Personal information
- Full name: John Emmet French
- Born: November 22, 1886 Bryn Mawr, Pennsylvania, U.S.
- Died: June 10, 1947 (aged 60) Bryn Mawr, Pennsylvania, U.S.
- Height: 5 ft 11.75 in (1.82 m)
- Sporting nationality: United States

Career
- Status: Professional
- Former tour: PGA Tour
- Professional wins: 4

Number of wins by tour
- PGA Tour: 3
- Other: 1

Best results in major championships
- Masters Tournament: WD: 1934
- PGA Championship: 2nd: 1922
- U.S. Open: 4th: 1927
- The Open Championship: T8: 1926

= Emmet French =

American professional golfer (1886–1947)

John Emmet French (November 22, 1886 – June 10, 1947) was an American professional golfer.

== Career ==
French was born in Bryn Mawr, Pennsylvania. French, being a tall man, was a good iron player. He was known for playing entire rounds and matches without ever using a wooden club.

French is notable for losing to Gene Sarazen in the 1922 PGA Championship.

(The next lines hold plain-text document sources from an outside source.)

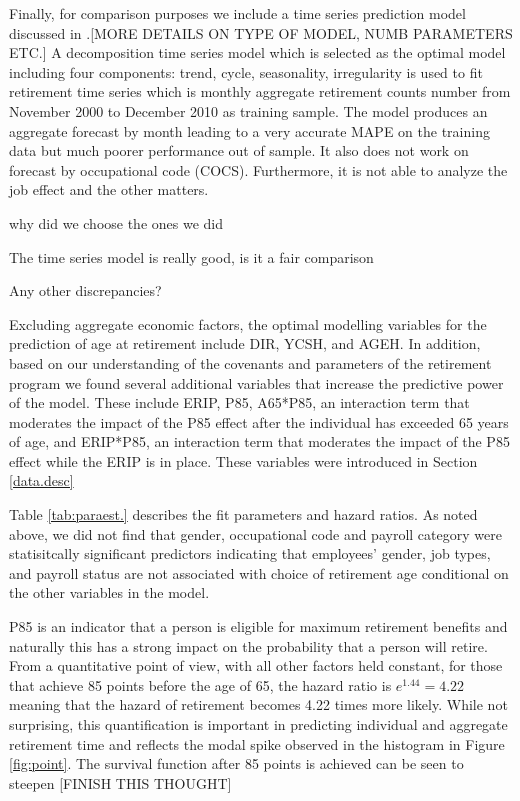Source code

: \documentclass[12pt,letterpaper]{article}
\begin{document}
Finally, for comparison purposes we include a time series prediction model discussed in \cite{zhu2015}.[MORE DETAILS ON TYPE OF MODEL, NUMB PARAMETERS ETC.] A decomposition time series model which is selected as the optimal model including four components: trend, cycle, seasonality, irregularity is used to fit retirement time series which is monthly aggregate retirement counts number from November 2000 to December 2010 as training sample. The model produces an aggregate forecast by month leading to a very accurate MAPE on the training data but much poorer performance out of sample. It also does not work on forecast by occupational code (COCS). Furthermore, it is not able to analyze the job effect and the other matters.

why did we choose the ones we did

The time series model is really good, is it a fair comparison

Any other discrepancies?

Excluding aggregate economic factors, the optimal modelling variables for the prediction of age at retirement include DIR, YCSH, and AGEH.  In addition, based on our understanding of the covenants and parameters of the retirement program we found several additional variables that increase the predictive power of the model. These include ERIP, P85, A65*P85, an interaction term that moderates the impact of the P85 effect after the individual has exceeded 65 years of age, and  ERIP*P85, an interaction term that moderates the impact of the P85 effect while the ERIP is in place.  These variables were introduced in Section \ref{data.desc}

Table \ref{tab:paraest.} describes the fit parameters and hazard ratios.  As noted above, we did not find that gender, occupational code and payroll category were statisitcally significant predictors indicating that employees' gender, job types, and payroll status are not associated with choice of retirement age conditional on the other variables in the model.

P85 is an indicator that a person is eligible for maximum retirement benefits and naturally this has a strong impact on the probability that a person will retire.  From a quantitative point of view, with all other factors held constant, for those that achieve 85 points before the age of 65, the hazard ratio is $e^{1.44} = 4.22$ meaning that the hazard of retirement becomes 4.22 times more likely.  While not surprising, this quantification is important in predicting individual and aggregate retirement time and reflects the modal spike observed in the histogram in Figure \ref{fig:point}.  The survival function after 85 points is achieved can be seen to steepen [FINISH THIS THOUGHT]
\end{document}
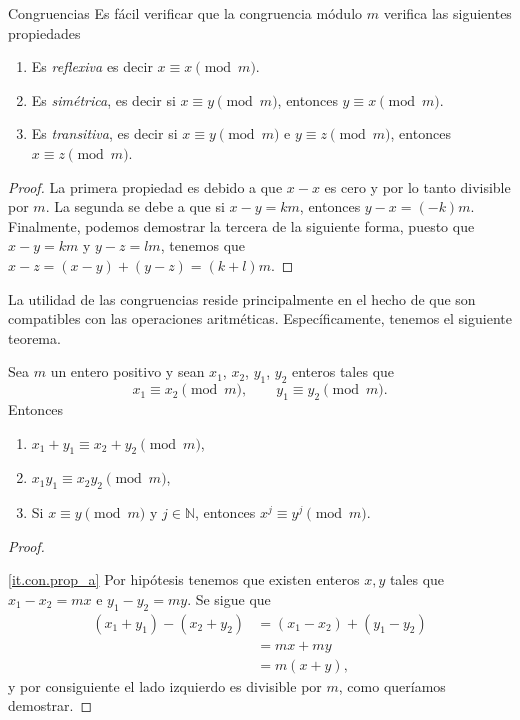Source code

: \begin{section}{Congruencias}
Es fácil verificar que la {congruencia módulo} $m$ verifica las siguientes propiedades
\begin{enumerate}[label=\textit{\alph*)}]
\item
Es \textit{{reflexiva}} es decir $x\equiv x\pmod{m}$.
\item
Es \textit{{simétrica}}, es decir si $x \equiv y \pmod{m}$, entonces
$y \equiv x \pmod{m}$.
\item
Es \textit{{ transitiva}}, es decir si $x\equiv y \pmod{m}$ e
$y\equiv z \pmod{m}$, entonces $x\equiv z \pmod{m}$.
\end{enumerate}
\begin{proof}
La primera propiedad es debido a que $x-x$ es cero y por lo tanto divisible por $m$. La segunda se debe a que si $x-y=km$, entonces $y-x=(-k)m$. Finalmente, podemos demostrar la tercera de la siguiente forma,  puesto que $x-y=km$ y $y-z=lm$, tenemos que $x-z=(x-y)+(y-z)=(k+l)m$.
\end{proof}


La utilidad de las congruencias reside principalmente en el hecho de que son compatibles con las operaciones aritméticas. Específicamente, tenemos el siguiente teorema.

\begin{teorema}\label{t4.1} Sea $m$ un entero positivo y sean $x_1$, $x_2$,
$y_1$, $y_2$ enteros tales que
$$
x_1 \equiv x_2 \pmod{m}, \qquad y_1 \equiv y_2 \pmod{m}.
$$
Entonces
\begin{enumerate}[label=\textit{\alph*)}]
\item\label{it.con.prop_a} $ x_1+ y_1 \equiv x_2+ y_2 \pmod{m}$,
\item\label{it.con.prop_b}  $x_1 y_1 \equiv x_2 y_2 \pmod{m}$,
\item\label{it.con.prop_c}  Si $x \equiv y \pmod{m}$  y $j \in  \mathbb N$, entonces $x^j \equiv y^j \pmod{m}$.
\end{enumerate}
\end{teorema}
\begin{proof}
\

\ref{it.con.prop_a} Por hipótesis tenemos que existen enteros
$x,y$ tales que $x_1-x_2=mx$ e $y_1-y_2=my$. Se sigue que
$$
\begin{aligned}
(x_1+y_1)-(x_2+y_2) &= (x_1-x_2)+ (y_1 -y_2) \\
&= mx +my \\
&= m(x+y),
\end{aligned}
$$
y por consiguiente el lado izquierdo es divisible por $m$, como
queríamos demostrar.


\end{proof}
\end{section}
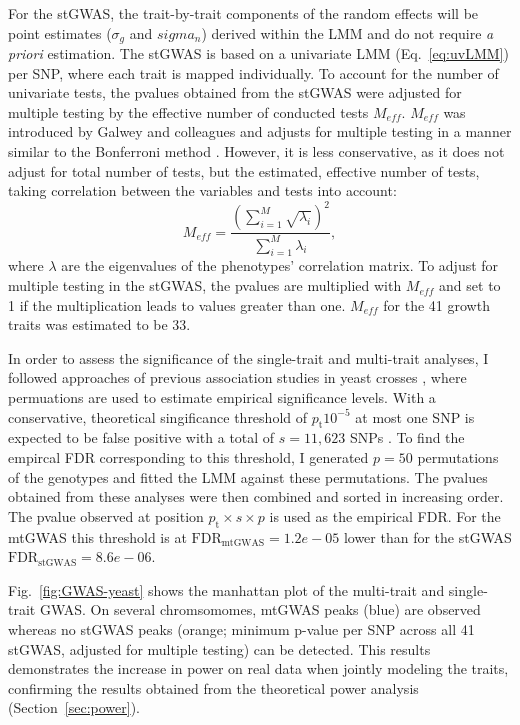 For the stGWAS, the trait-by-trait components of the random effects will be point estimates (\(\sigma_g\) and \(sigma_n\)) derived within the LMM and do not require \textit{a priori} estimation. The stGWAS is based on a univariate LMM (Eq.~\ref{eq:uvLMM}) per SNP, where each trait is mapped individually. To account for the number of univariate tests, the pvalues obtained from the stGWAS were adjusted for multiple testing by the effective number of conducted tests \(M_{eff}\). \(M_{eff}\) was introduced by Galwey and colleagues \citeyear{Galwey2009} and adjusts for multiple testing in a manner similar to the Bonferroni method \citep{Dunn1961}. However, it is less conservative, as it does not adjust for total number of tests, but the estimated, effective number of tests, taking correlation between the 
variables and tests into account:
\begin{equation}
 M_{eff} = \frac{(\sum^M_{i=1} \sqrt{\lambda_i})^2}{\sum^M_{i=1}\lambda_i},
\end{equation}
 where \(\lambda\) are the eigenvalues of the phenotypes' correlation matrix. To adjust for multiple testing in the stGWAS, the pvalues are multiplied with \(M_{eff}\) and set to 1 if the multiplication leads to values greater than one. \(M_{eff}\) for the 41 growth traits was estimated to be 33. 
 
In order to assess the significance of the single-trait and multi-trait analyses, I followed approaches of previous association studies in yeast crosses \citep{Brem2002,Brem2005,Ehrenreich2010}, where permuations are used to estimate empirical significance levels. With a conservative, theoretical singificance threshold of \(p_\text{t}10^{-5}\) at most one SNP is expected to be false positive with a total of \(s = 11,623\) SNPs . To find the empircal FDR corresponding to this threshold, I generated \(p = 50\) permutations of the genotypes and fitted the LMM against these permutations. The pvalues obtained from these analyses were then combined and sorted in increasing order. The pvalue observed at position \(p_\text{t} \times s \times p\) is used as the empirical FDR. For the mtGWAS this threshold is at \(\text{FDR}_{\text{mtGWAS}} =1.2e-05\)  lower than for the stGWAS \(\text{FDR}_{\text{stGWAS}} =8.6e-06\).

Fig.~\ref{fig:GWAS-yeast} shows the manhattan plot of the multi-trait and single-trait GWAS. On several chromsomomes, mtGWAS peaks (blue) are observed whereas no stGWAS peaks (orange; minimum p-value per SNP across all 41 stGWAS, adjusted for multiple testing) can be detected. This results demonstrates the increase in power on real data when jointly modeling the traits, confirming the results obtained from the theoretical power analysis (Section~\ref{sec:power}). 

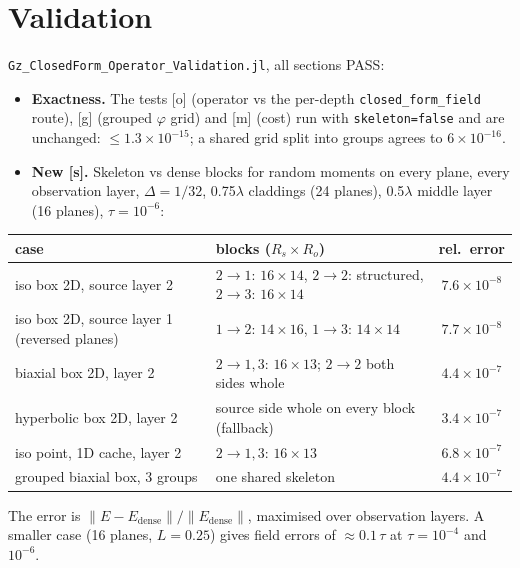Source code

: \documentclass[11pt,a4paper]{article}
\newcommand{\code}[1]{\texttt{#1}}
\newcommand{\norm}[1]{\left\lVert #1 \right\rVert}
\theoremstyle{remark}
\begin{document}
\section{Validation}
\label{sec:validation}

\code{Gz\_ClosedForm\_Operator\_Validation.jl}, all sections PASS:
\begin{itemize}[leftmargin=*]
\item \textbf{Exactness.} The tests [o] (operator vs the per-depth \code{closed\_form\_field} route), [g] (grouped $\varphi$ grid)
  and [m] (cost) run with \code{skeleton=false} and are unchanged: $\le 1.3\times10^{-15}$; a shared grid split into groups agrees to $6\times10^{-16}$.
\item \textbf{New [s].} Skeleton vs dense blocks for random moments on every plane, every observation layer,
  $\Delta=1/32$, 0.75$\lambda$ claddings (24 planes), 0.5$\lambda$ middle layer (16 planes), $\tau=10^{-6}$:
\end{itemize}
\begin{center}
\small
\begin{tabular}{>{\raggedright\arraybackslash}p{4.6cm}>{\raggedright\arraybackslash}p{6.8cm}c}
\toprule
case & blocks ($R_s\times R_o$) & rel.\ error \\
\midrule
iso box 2D, source layer 2 & $2\to1$: $16\times14$, $2\to2$: structured, $2\to3$: $16\times14$ & $7.6\times10^{-8}$ \\
iso box 2D, source layer 1 (reversed planes) & $1\to2$: $14\times16$, $1\to3$: $14\times14$ & $7.7\times10^{-8}$ \\
biaxial box 2D, layer 2 & $2\to1,3$: $16\times13$; $2\to2$ both sides whole & $4.4\times10^{-7}$ \\
hyperbolic box 2D, layer 2 & source side whole on every block (fallback) & $3.4\times10^{-7}$ \\
iso point, 1D cache, layer 2 & $2\to1,3$: $16\times13$ & $6.8\times10^{-7}$ \\
grouped biaxial box, 3 groups & one shared skeleton & $4.4\times10^{-7}$ \\
\bottomrule
\end{tabular}
\end{center}
The error is $\norm{E-E_{\mathrm{dense}}}/\norm{E_{\mathrm{dense}}}$, maximised over observation layers.
A smaller case (16 planes, $L=0.25$) gives field errors of $\approx 0.1\,\tau$ at $\tau=10^{-4}$ and $10^{-6}$.
\end{document}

French won three PGA events.

==Professional wins (4)==
===PGA Tour wins (3)===
- 1919 Philadelphia Open Championship
- 1924 Pennsylvania Open Championship, Ohio Open

Source:

===Other wins===
Note: This list may be incomplete
- 1926 Philadelphia Open Championship

==Results in major championships==

| Tournament | 1915 | 1916 | 1917 | 1918 | 1919 |
|---|---|---|---|---|---|
| U.S. Open | T10 |  | NT | NT | T34 |
| The Open Championship | NT | NT | NT | NT | NT |
| PGA Championship | NYF | R16 | NT | NT | QF |

| Tournament | 1920 | 1921 | 1922 | 1923 | 1924 | 1925 | 1926 | 1927 | 1928 | 1929 |
|---|---|---|---|---|---|---|---|---|---|---|
| U.S. Open |  | T5 | T19 | 22 | T22 | T20 | T27 | 4 | T31 | T51 |
| The Open Championship |  | T26 |  |  |  |  | T8 |  |  |  |
| PGA Championship |  | SF | 2 |  | QF | R32 |  |  |  |  |

| Tournament | 1930 | 1931 | 1932 | 1933 | 1934 |
|---|---|---|---|---|---|
| Masters Tournament | NYF | NYF | NYF | NYF | WD |
| U.S. Open | WD |  |  |  |  |
| The Open Championship |  |  |  |  |  |
| PGA Championship |  |  |  |  |  |

NYF = tournament not yet founded

NT = no tournament

WD = withdrew

R32, R16, QF, SF = round in which player lost in PGA Championship match play

"T" indicates a tie for a place

===Summary===

| Tournament | Wins | 2nd | 3rd | Top-5 | Top-10 | Top-25 | Events | Cuts made |
|---|---|---|---|---|---|---|---|---|
| Masters Tournament | 0 | 0 | 0 | 0 | 0 | 0 | 1 | 0 |
| U.S. Open | 0 | 0 | 0 | 2 | 3 | 7 | 12 | 11 |
| The Open Championship | 0 | 0 | 0 | 0 | 1 | 1 | 2 | 2 |
| PGA Championship | 0 | 1 | 1 | 4 | 5 | 6 | 6 | 6 |
| Totals | 0 | 1 | 1 | 6 | 9 | 14 | 21 | 19 |

- Most consecutive cuts made – 19 (1915 U.S. Open – 1929 U.S. Open)
- Longest streak of top-10s – 2 (twice)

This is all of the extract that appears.